# fences & jigs



## D.R.ArmsrongSr. (Sep 26, 2004)

Where does one find the material to make the fences & slides that Bob & Rick use on thier table top with there router? Since some are differant than outhers, there must be a viable source for the material to make them from. Just curious.DRA


----------



## ejant (Sep 10, 2004)

Try Ebay, do searches on High Density Poly Ethelene or UHMW


----------



## AKROPAUL (Sep 30, 2004)

I know Lee Valley carried UHMW plastics at one time.Not sure if they still do.


----------



## JohnH (Sep 13, 2004)

You can also find it here.http://shop.woodcraft.com/Woodcraft...alse&mscssid=06483C0C7B3A44B4D809481FD84EB0A0


----------



## UsaHog (Oct 20, 2004)

Hello, New here but have been viewing some of the posts... this one caught my eye as I just posted to a thread on woodnets forums about router jig material this afternoon... 10/19/04, I will copy and paste it here for others to possibly use...

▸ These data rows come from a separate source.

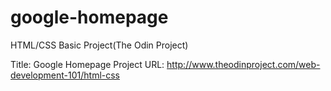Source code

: google-homepage
===============

HTML/CSS Basic Project(The Odin Project)

Title: Google Homepage Project
URL: http://www.theodinproject.com/web-development-101/html-css
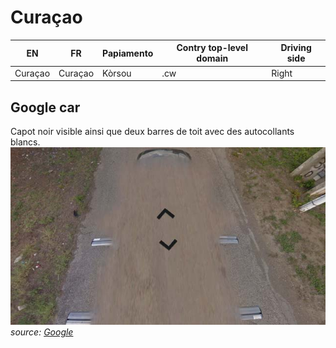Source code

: # Curaçao

EN | FR | Papiamento | Contry top-level domain | Driving side
--- | --- | --- | --- | ---
Curaçao | Curaçao | Kòrsou | .cw | Right

## Google car

Capot noir visible ainsi que deux barres de toit avec des autocollants blancs.  
![Curaçao - Google car](src/cw001.jpg)
*source: [Google](https://earth.google.com/web)*
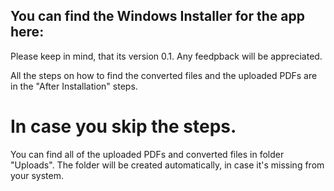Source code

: ## You can find the Windows Installer for the app here:

Please keep in mind, that its version 0.1. Any feedpback will be appreciated.

All the steps on how to find the converted files and the uploaded PDFs are in the "After Installation" steps.

# In case you skip the steps.
You can find all of the uploaded PDFs and converted files in folder "Uploads".
The folder will be created automatically, in case it's missing from your system.
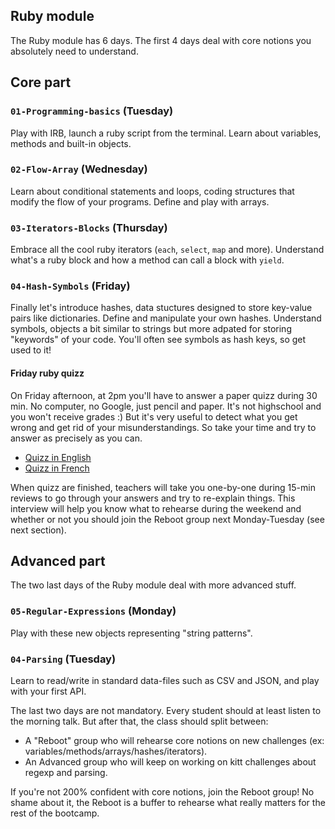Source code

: ## Ruby module

The Ruby module has 6 days. The first 4 days deal with core notions you absolutely need to understand.

## Core part

### `01-Programming-basics` (Tuesday)
Play with IRB, launch a ruby script from the terminal. Learn about variables, methods and built-in objects.

### `02-Flow-Array` (Wednesday)
Learn about conditional statements and loops, coding structures that modify the flow of your programs. Define and play with arrays.

### `03-Iterators-Blocks` (Thursday)
Embrace all the cool ruby iterators (`each`, `select`, `map` and more). Understand what's a ruby block and how a method can call a block with `yield`.
### `04-Hash-Symbols` (Friday)

Finally let's introduce hashes, data stuctures designed to store key-value pairs like dictionaries. Define and manipulate your own hashes. Understand symbols, objects a bit similar to strings but more adpated for storing "keywords" of your code. You'll often see symbols as hash keys, so get used to it!

#### Friday ruby quizz
On Friday afternoon, at 2pm you'll have to answer a paper quizz during 30 min. No computer, no Google, just pencil and paper. It's not highschool and you won't receive grades :) But it's very useful to detect what you get wrong and get rid of your misunderstandings. So take your time and try to answer as precisely as you can.

- [Quizz in English](https://github.com/lewagon/quizzes/raw/gh-pages/pdf/1-ruby-english.pdf)
- [Quizz in French](https://github.com/lewagon/quizzes/raw/gh-pages/pdf/1-ruby-french.pdf)

When quizz are finished, teachers will take you one-by-one during 15-min reviews to go through your answers and try to re-explain things. This interview will help you know what to rehearse during the weekend and whether or not you should join the Reboot group next Monday-Tuesday (see next section).

## Advanced part

The two last days of the Ruby module deal with more advanced stuff.

### `05-Regular-Expressions` (Monday)
Play with these new objects representing "string patterns".

### `04-Parsing` (Tuesday)
Learn to read/write in standard data-files such as CSV and JSON, and play with your first API.

The last two days are not mandatory. Every student should at least listen to the morning talk. But after that, the class should split between:

- A "Reboot" group who will rehearse core notions on new challenges (ex: variables/methods/arrays/hashes/iterators).
- An Advanced group who will keep on working on kitt challenges about regexp and parsing.

If you're not 200% confident with core notions, join the Reboot group! No shame about it, the Reboot is a buffer to rehearse what really matters for the rest of the bootcamp.
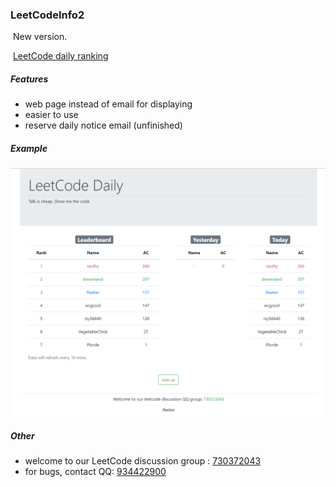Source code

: ### LeetCodeInfo2

​	New version.

​	[LeetCode daily ranking](http://49.235.232.28/)

##### Features

- web page instead of email for displaying
- easier to use
- reserve daily notice  email (unfinished)

##### Example

![example](example.png)

##### Other

- welcome to our LeetCode discussion group : [730372043](https://shang.qq.com/wpa/qunwpa?idkey=1a705940f91fff749a5048d09a5382b81e1fac23ffe33a4bd223120f4a6e37de)
- for bugs, contact QQ: [934422900](http://wpa.qq.com/msgrd?v=3&uin=934422900&site=qq&menu=yes)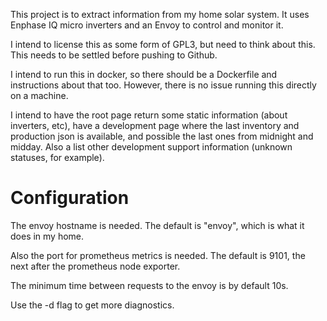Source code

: This project is to extract information from my home solar system. It uses Enphase IQ
micro inverters and an Envoy to control and monitor it.

I intend to license this as some form of GPL3, but need to think about this.
This needs to be settled before pushing to Github.

I intend to run this in docker, so there should be a Dockerfile and instructions about that too.
However, there is no issue running this directly on a machine.

I intend to have the root page return some static information (about inverters, etc), have a development
page where the last inventory and production json is available, and possible the last ones from midnight and midday.
Also a list other development support information (unknown statuses, for example).

Configuration
=============
The envoy hostname is needed. The default is "envoy", which is what it does in my home.

Also the port for prometheus metrics is needed. The default is 9101, the next after the prometheus node exporter.

The minimum time between requests to the envoy is by default 10s.

Use the -d flag to get more diagnostics.


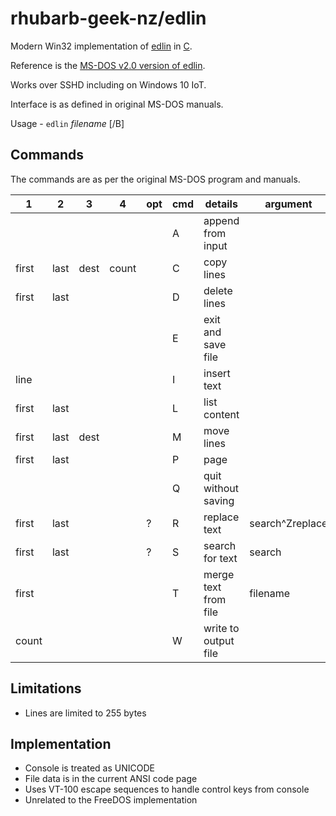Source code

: # rhubarb-geek-nz/edlin

Modern Win32 implementation of [edlin](https://en.wikipedia.org/wiki/Edlin) in [C](https://en.wikipedia.org/wiki/C_(programming_language)).

Reference is the [MS-DOS v2.0 version of edlin](https://github.com/microsoft/MS-DOS/blob/main/v2.0/source/EDLIN.ASM).

Works over SSHD including on Windows 10 IoT.

Interface is as defined in original MS-DOS manuals.

Usage - `edlin` _filename_ \[/B\]

## Commands

The commands are as per the original MS-DOS program and manuals.

| 1 | 2 | 3 | 4 | opt | cmd | details | argument
|---|---|---|---|-----|-----|-------- | --------
|   |   |   |   |     | A | append from input |
| first | last | dest | count | | C | copy lines |
| first | last |  |  |  | D | delete lines |
| | | | | | E | exit and save file |
| line | | | | | I | insert text |
| first | last | | | | L | list content |
| first | last | dest | | | M | move lines |
| first | last | | | | P | page |
| | | | | | Q | quit without saving |
| first | last | | | ? | R | replace text | search^Zreplace
| first | last | | | ? | S | search for text | search
| first | | | | | T | merge text from file | filename
| count | | | | | W | write to output file |

## Limitations

- Lines are limited to 255 bytes

## Implementation

- Console is treated as UNICODE
- File data is in the current ANSI code page
- Uses VT-100 escape sequences to handle control keys from console
- Unrelated to the FreeDOS implementation
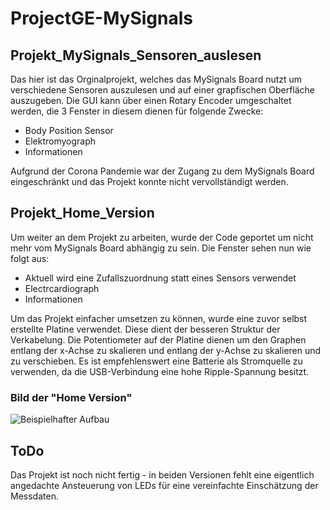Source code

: # ProjectGE-MySignals

## Projekt_MySignals_Sensoren_auslesen
Das hier ist das Orginalprojekt, welches das MySignals Board nutzt um verschiedene Sensoren auszulesen und auf einer grapfischen Oberfläche auszugeben.
Die GUI kann über einen Rotary Encoder umgeschaltet werden, die 3 Fenster in diesem dienen für folgende Zwecke:
- Body Position Sensor
- Elektromyograph
- Informationen

Aufgrund der Corona Pandemie war der Zugang zu dem MySignals Board eingeschränkt und das Projekt konnte nicht vervollständigt werden.

## Projekt_Home_Version
Um weiter an dem Projekt zu arbeiten, wurde der Code geportet um nicht mehr vom MySignals Board abhängig zu sein. Die Fenster sehen nun wie folgt aus:
- Aktuell wird eine Zufallszuordnung statt eines Sensors verwendet
- Electrcardiograph
- Informationen

Um das Projekt einfacher umsetzen zu können, wurde eine zuvor selbst erstellte Platine verwendet. Diese dient der besseren Struktur der Verkabelung.
Die Potentiometer auf der Platine dienen um den Graphen entlang der x-Achse zu skalieren und entlang der y-Achse zu skalieren und zu verschieben.
Es ist empfehlenswert eine Batterie als Stromquelle zu verwenden, da die USB-Verbindung eine hohe Ripple-Spannung besitzt.
### Bild der "Home Version"
![Beispielhafter Aufbau](https://github.com/dont-ask-why/ProjectGE-MySignals/blob/main/Home_Version_Example.png)
## ToDo
Das Projekt ist noch nicht fertig - in beiden Versionen fehlt eine eigentlich angedachte Ansteuerung von LEDs für eine vereinfachte Einschätzung der Messdaten.
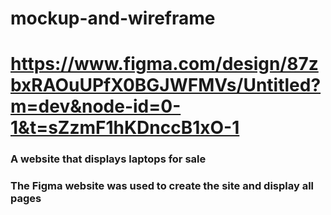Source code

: # mockup-and-wireframe
# https://www.figma.com/design/87zbxRAOuUPfX0BGJWFMVs/Untitled?m=dev&node-id=0-1&t=sZzmF1hKDnccB1xO-1
### A website that displays laptops for sale
### The Figma website was used to create the site and display all pages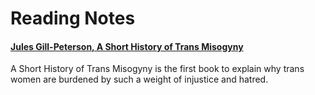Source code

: # Reading Notes

#### [Jules Gill-Peterson, A Short History of Trans Misogyny](https://alexandriathylane.com/reading-notes/a-short-history-of-trans-misogyny-by-gill_peterson.html)
A Short History of Trans Misogyny is the first book to explain why trans women are burdened by such a weight of injustice and hatred.
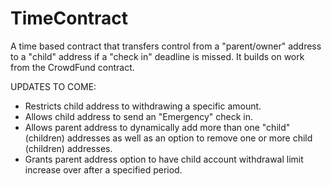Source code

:# TimeContract
A time based contract that transfers control from a "parent/owner" address to a "child" address if a "check in" deadline is missed.
It builds on work from the CrowdFund contract.

UPDATES TO COME:
* Restricts child address to withdrawing a specific amount.
* Allows child address to send an "Emergency" check in.
* Allows parent address to dynamically add more than one "child" (children) addresses as well as an option to remove one or more child (children) addresses.
* Grants parent address option to have child account withdrawal limit increase over after a specified period.
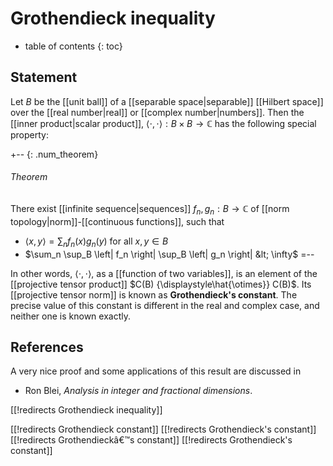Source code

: 
# Grothendieck inequality
* table of contents
{: toc}

## Statement

Let $B$ be the [[unit ball]] of a [[separable space|separable]] [[Hilbert space]] over the [[real number|real]] or [[complex number|numbers]]. Then the [[inner product|scalar product]], $\langle\cdot,\cdot\rangle : B \times B \to \mathbb{C}$ has the following special property:

+-- {: .num_theorem}
###### Theorem

There exist [[infinite sequence|sequences]] $f_n,g_n: B \to \mathbb{C}$ of [[norm topology|norm]]-[[continuous functions]], such that
* $\langle x, y \rangle = \sum_n f_n(x) g_n(y)$ for all $x, y \in B$
* $\sum_n \sup_B \left| f_n \right| \sup_B \left| g_n \right| &lt; \infty$
=--

In other words, $\langle\cdot,\cdot\rangle$, as a [[function of two variables]], is an element of the [[projective tensor product]] $C(B) {\displaystyle\hat{\otimes}} C(B)$. Its [[projective tensor norm]] is known as __Grothendieck's constant__. The precise value of this constant is different in the real and complex case, and neither one is known exactly.


## References

A very nice proof and some applications of this result are discussed in

* Ron Blei, _Analysis in integer and fractional dimensions_.


[[!redirects Grothendieck inequality]]

[[!redirects Grothendieck constant]]
[[!redirects Grothendieck's constant]]
[[!redirects Grothendieckâ€™s constant]]
[[!redirects Grothendieck\'s constant]]

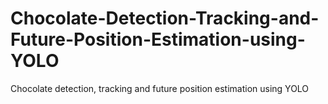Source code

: # Chocolate-Detection-Tracking-and-Future-Position-Estimation-using-YOLO
Chocolate detection, tracking and future position estimation using YOLO
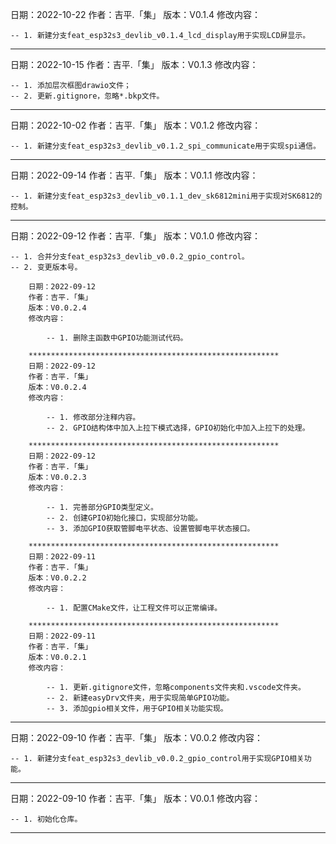 日期：2022-10-22
作者：吉平.「集」
版本：V0.1.4
修改内容：

    -- 1. 新建分支feat_esp32s3_devlib_v0.1.4_lcd_display用于实现LCD屏显示。

********************************************************
日期：2022-10-15
作者：吉平.「集」
版本：V0.1.3
修改内容：

    -- 1. 添加层次框图drawio文件；
    -- 2. 更新.gitignore，忽略*.bkp文件。

********************************************************
日期：2022-10-02
作者：吉平.「集」
版本：V0.1.2
修改内容：

    -- 1. 新建分支feat_esp32s3_devlib_v0.1.2_spi_communicate用于实现spi通信。

********************************************************
日期：2022-09-14
作者：吉平.「集」
版本：V0.1.1
修改内容：

    -- 1. 新建分支feat_esp32s3_devlib_v0.1.1_dev_sk6812mini用于实现对SK6812的控制。

********************************************************
日期：2022-09-12
作者：吉平.「集」
版本：V0.1.0
修改内容：

    -- 1. 合并分支feat_esp32s3_devlib_v0.0.2_gpio_control。
    -- 2. 变更版本号。

        日期：2022-09-12
        作者：吉平.「集」
        版本：V0.0.2.4
        修改内容：

            -- 1. 删除主函数中GPIO功能测试代码。

        ********************************************************
        日期：2022-09-12
        作者：吉平.「集」
        版本：V0.0.2.4
        修改内容：

            -- 1. 修改部分注释内容。
            -- 2. GPIO结构体中加入上拉下模式选择，GPIO初始化中加入上拉下的处理。

        ********************************************************
        日期：2022-09-12
        作者：吉平.「集」
        版本：V0.0.2.3
        修改内容：

            -- 1. 完善部分GPIO类型定义。
            -- 2. 创建GPIO初始化接口，实现部分功能。
            -- 3. 添加GPIO获取管脚电平状态、设置管脚电平状态接口。

        ********************************************************
        日期：2022-09-11
        作者：吉平.「集」
        版本：V0.0.2.2
        修改内容：

            -- 1. 配置CMake文件，让工程文件可以正常编译。

        ********************************************************
        日期：2022-09-11
        作者：吉平.「集」
        版本：V0.0.2.1
        修改内容：

            -- 1. 更新.gitignore文件，忽略components文件夹和.vscode文件夹。
            -- 2. 新建easyDrv文件夹，用于实现简单GPIO功能。
            -- 3. 添加gpio相关文件，用于GPIO相关功能实现。

********************************************************
日期：2022-09-10
作者：吉平.「集」
版本：V0.0.2
修改内容：

    -- 1. 新建分支feat_esp32s3_devlib_v0.0.2_gpio_control用于实现GPIO相关功能。

********************************************************
日期：2022-09-10
作者：吉平.「集」
版本：V0.0.1
修改内容：

    -- 1. 初始化仓库。

********************************************************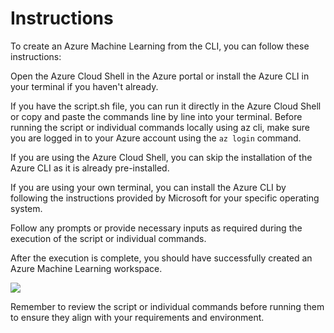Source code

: # Instructions

To create an Azure Machine Learning from the CLI, you can follow these instructions:

Open the Azure Cloud Shell in the Azure portal or install the Azure CLI in your terminal if you haven't already.

If you have the script.sh file, you can run it directly in the Azure Cloud Shell or copy and paste the commands line by line into your terminal. Before running the script or individual commands locally using az cli, make sure you are logged in to your Azure account using the `az login` command.

If you are using the Azure Cloud Shell, you can skip the installation of the Azure CLI as it is already pre-installed.

If you are using your own terminal, you can install the Azure CLI by following the instructions provided by Microsoft for your specific operating system.

Follow any prompts or provide necessary inputs as required during the execution of the script or individual commands.

After the execution is complete, you should have successfully created an Azure Machine Learning workspace.

![](cli-demo.png)

Remember to review the script or individual commands before running them to ensure they align with your requirements and environment.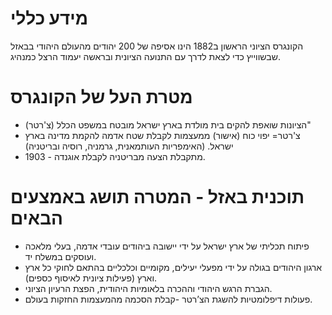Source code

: # מידע כללי
הקונגרס הציוני הראשון ב1882 הינו אסיפה של 200 יהודים מהעולם היהודי בבאזל שבשווייץ כדי לצאת לדרך עם התנועה הציונית ובראשה יעמוד הרצל כמנהיג.


# מטרת העל של הקונגרס
* הציונות שואפת להקים בית מולדת בארץ ישראל מובטח במשפט הכלל (צ'רטר)\"
* צ'רטר= יפוי כוח (אישור) ממעצמות לקבלת שטח אדמה להקמת מדינה בארץ ישראל. (האימפריות העותמאנית, גרמניה, רוסיה ובריטניה)
* 1903 - מתקבלת הצעה מבריטניה לקבלת אוגנדה.


# תוכנית באזל - המטרה תושג באמצעים הבאים
* פיתוח תכליתי של ארץ ישראל על ידי יישובה ביהודים עובדי אדמה, בעלי מלאכה ועוסקים במשלח יד.
* ארגון היהודים בגולה על ידי מפעלי יעילים, מקומיים וכלכליים בהתאם לחוקי כל ארץ וארץ (פעילות ציונית לאיסוף כספים).
* הגברת הרגש היהודי וההכרה בלאומיות היהודית, הפצת הרעיון הציוני.
* פעולות דיפלומטיות להשגת הצ’רטר⁠⁠⁠⁠⁠⁠⁠ -קבלת הסכמה מהמעצמות החזקות בעולם.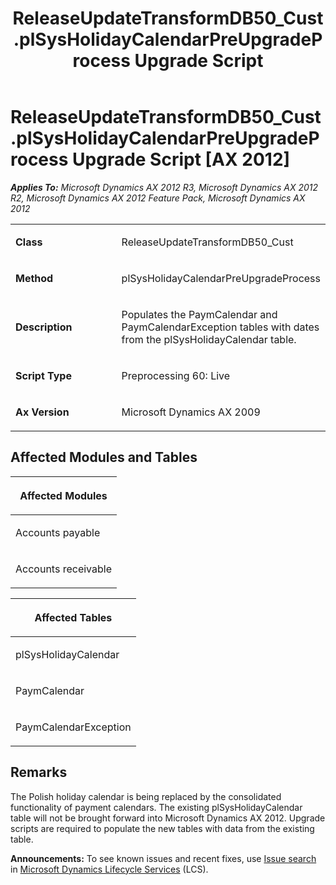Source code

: ﻿---
title: ReleaseUpdateTransformDB50_Cust.plSysHolidayCalendarPreUpgradeProcess Upgrade Script
TOCTitle: ReleaseUpdateTransformDB50_Cust.plSysHolidayCalendarPreUpgradeProcess Upgrade Script
ms:assetid: c1506952-79c5-8e60-a277-c83b04f458ec
ms:mtpsurl: https://msdn.microsoft.com/en-us/library/JJ686801(v=AX.60)
ms:contentKeyID: 49710998
ms.date: 05/18/2015
mtps_version: v=AX.60
---

# ReleaseUpdateTransformDB50\_Cust.plSysHolidayCalendarPreUpgradeProcess Upgrade Script [AX 2012]


_**Applies To:** Microsoft Dynamics AX 2012 R3, Microsoft Dynamics AX 2012 R2, Microsoft Dynamics AX 2012 Feature Pack, Microsoft Dynamics AX 2012_

<table>
<colgroup>
<col style="width: 50%" />
<col style="width: 50%" />
</colgroup>
<tbody>
<tr class="odd">
<td><p><strong>Class</strong></p></td>
<td><p>ReleaseUpdateTransformDB50_Cust</p></td>
</tr>
<tr class="even">
<td><p><strong>Method</strong></p></td>
<td><p>plSysHolidayCalendarPreUpgradeProcess</p></td>
</tr>
<tr class="odd">
<td><p><strong>Description</strong></p></td>
<td><p>Populates the PaymCalendar and PaymCalendarException tables with dates from the plSysHolidayCalendar table.</p></td>
</tr>
<tr class="even">
<td><p><strong>Script Type</strong></p></td>
<td><p>Preprocessing 60: Live</p></td>
</tr>
<tr class="odd">
<td><p><strong>Ax Version</strong></p></td>
<td><p>Microsoft Dynamics AX 2009</p></td>
</tr>
</tbody>
</table>


## Affected Modules and Tables

<table>
<colgroup>
<col style="width: 100%" />
</colgroup>
<thead>
<tr class="header">
<th><p>Affected Modules</p></th>
</tr>
</thead>
<tbody>
<tr class="odd">
<td><p>Accounts payable</p></td>
</tr>
<tr class="even">
<td><p>Accounts receivable</p></td>
</tr>
</tbody>
</table>


<table>
<colgroup>
<col style="width: 100%" />
</colgroup>
<thead>
<tr class="header">
<th><p>Affected Tables</p></th>
</tr>
</thead>
<tbody>
<tr class="odd">
<td><p>plSysHolidayCalendar</p></td>
</tr>
<tr class="even">
<td><p>PaymCalendar</p></td>
</tr>
<tr class="odd">
<td><p>PaymCalendarException</p></td>
</tr>
</tbody>
</table>


## Remarks

The Polish holiday calendar is being replaced by the consolidated functionality of payment calendars. The existing plSysHolidayCalendar table will not be brought forward into Microsoft Dynamics AX 2012. Upgrade scripts are required to populate the new tables with data from the existing table.

  
**Announcements:** To see known issues and recent fixes, use [Issue search](http://go.microsoft.com/fwlink/?linkid=389258) in [Microsoft Dynamics Lifecycle Services](http://go.microsoft.com/fwlink/?linkid=306505) (LCS).

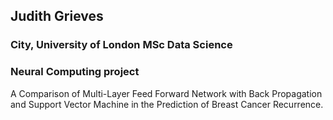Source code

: ## Judith Grieves
### City, University of London   MSc Data Science  
### Neural Computing project

A Comparison of Multi-Layer Feed Forward Network with Back Propagation and Support Vector Machine in the Prediction of Breast Cancer Recurrence.


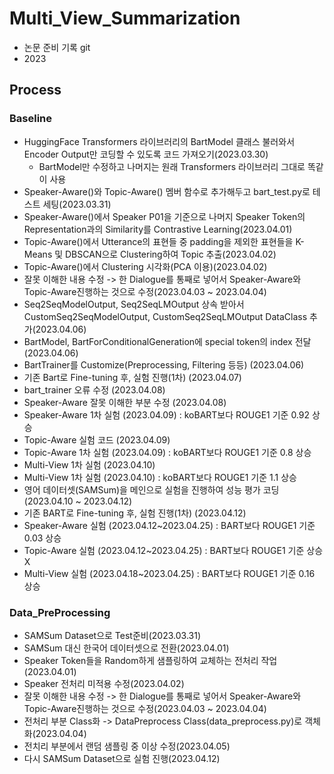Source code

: # Multi_View_Summarization
- 논문 준비 기록 git
- 2023

## Process
### Baseline
- HuggingFace Transformers 라이브러리의 BartModel 클래스 불러와서 Encoder Output만 코딩할 수 있도록 코드 가져오기(2023.03.30)
    - BartModel만 수정하고 나머지는 원래 Transformers 라이브러리 그대로 똑같이 사용
- Speaker-Aware()와 Topic-Aware() 멤버 함수로 추가해두고 bart_test.py로 테스트 세팅(2023.03.31)
- Speaker-Aware()에서 Speaker P01을 기준으로 나머지 Speaker Token의 Representation과의 Similarity를 Contrastive Learning(2023.04.01)
- Topic-Aware()에서 Utterance의 표현들 중 padding을 제외한 표현들을 K-Means 및 DBSCAN으로 Clustering하여 Topic 추출(2023.04.02)
- Topic-Aware()에서 Clustering 시각화(PCA 이용)(2023.04.02)
- 잘못 이해한 내용 수정 -> 한 Dialogue를 통째로 넣어서 Speaker-Aware와 Topic-Aware진행하는 것으로 수정(2023.04.03 ~ 2023.04.04)
- Seq2SeqModelOutput, Seq2SeqLMOutput 상속 받아서 CustomSeq2SeqModelOutput, CustomSeq2SeqLMOutput DataClass 추가(2023.04.06)
- BartModel, BartForConditionalGeneration에 special token의 index 전달(2023.04.06)
- BartTrainer를 Customize(Preprocessing, Filtering 등등) (2023.04.06)
- 기존 Bart로 Fine-tuning 후, 실험 진행(1차) (2023.04.07)
- bart_trainer 오류 수정 (2023.04.08)
- Speaker-Aware 잘못 이해한 부분 수정 (2023.04.08)
- Speaker-Aware 1차 실험 (2023.04.09) : koBART보다 ROUGE1 기준 0.92 상승
- Topic-Aware 실험 코드 (2023.04.09)
- Topic-Aware 1차 실험 (2023.04.09) : koBART보다 ROUGE1 기준 0.8 상승
- Multi-View 1차 실험 (2023.04.10)
- Multi-View 1차 실험 (2023.04.10) : koBART보다 ROUGE1 기준 1.1 상승
- 영어 데이터셋(SAMSum)을 메인으로 실험을 진행하여 성능 평가 코딩 (2023.04.10 ~ 2023.04.12)
- 기존 BART로 Fine-tuning 후, 실험 진행(1차) (2023.04.12)
- Speaker-Aware 실험 (2023.04.12~2023.04.25) : BART보다 ROUGE1 기준 0.03 상승
- Topic-Aware 실험 (2023.04.12~2023.04.25) : BART보다 ROUGE1 기준 상승 X
- Multi-View 실험 (2023.04.18~2023.04.25) : BART보다 ROUGE1 기준 0.16 상승

### Data_PreProcessing
- SAMSum Dataset으로 Test준비(2023.03.31)
- SAMSum 대신 한국어 데이터셋으로 전환(2023.04.01)
- Speaker Token들을 Random하게 샘플링하여 교체하는 전처리 작업(2023.04.01)
- Speaker 전처리 미적용 수정(2023.04.02)
- 잘못 이해한 내용 수정 -> 한 Dialogue를 통째로 넣어서 Speaker-Aware와 Topic-Aware진행하는 것으로 수정(2023.04.03 ~ 2023.04.04)
- 전처리 부분 Class화 -> DataPreprocess Class(data_preprocess.py)로 객체화(2023.04.04)
- 전치리 부분에서 랜덤 샘플링 중 이상 수정(2023.04.05)
- 다시 SAMSum Dataset으로 실험 진행(2023.04.12)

http://www.forums.woodnet.net/ubbth...&Number=1178801&page=2&view=collapsed&sb=5&o=

the website for this material is http://www.admiralcraft.com/ page 65 these are commercially used cutting board material but have worked very well for me for making Jigs and router plates...

I'll post some pictures when I can

Nice to meet you all

Hog


----------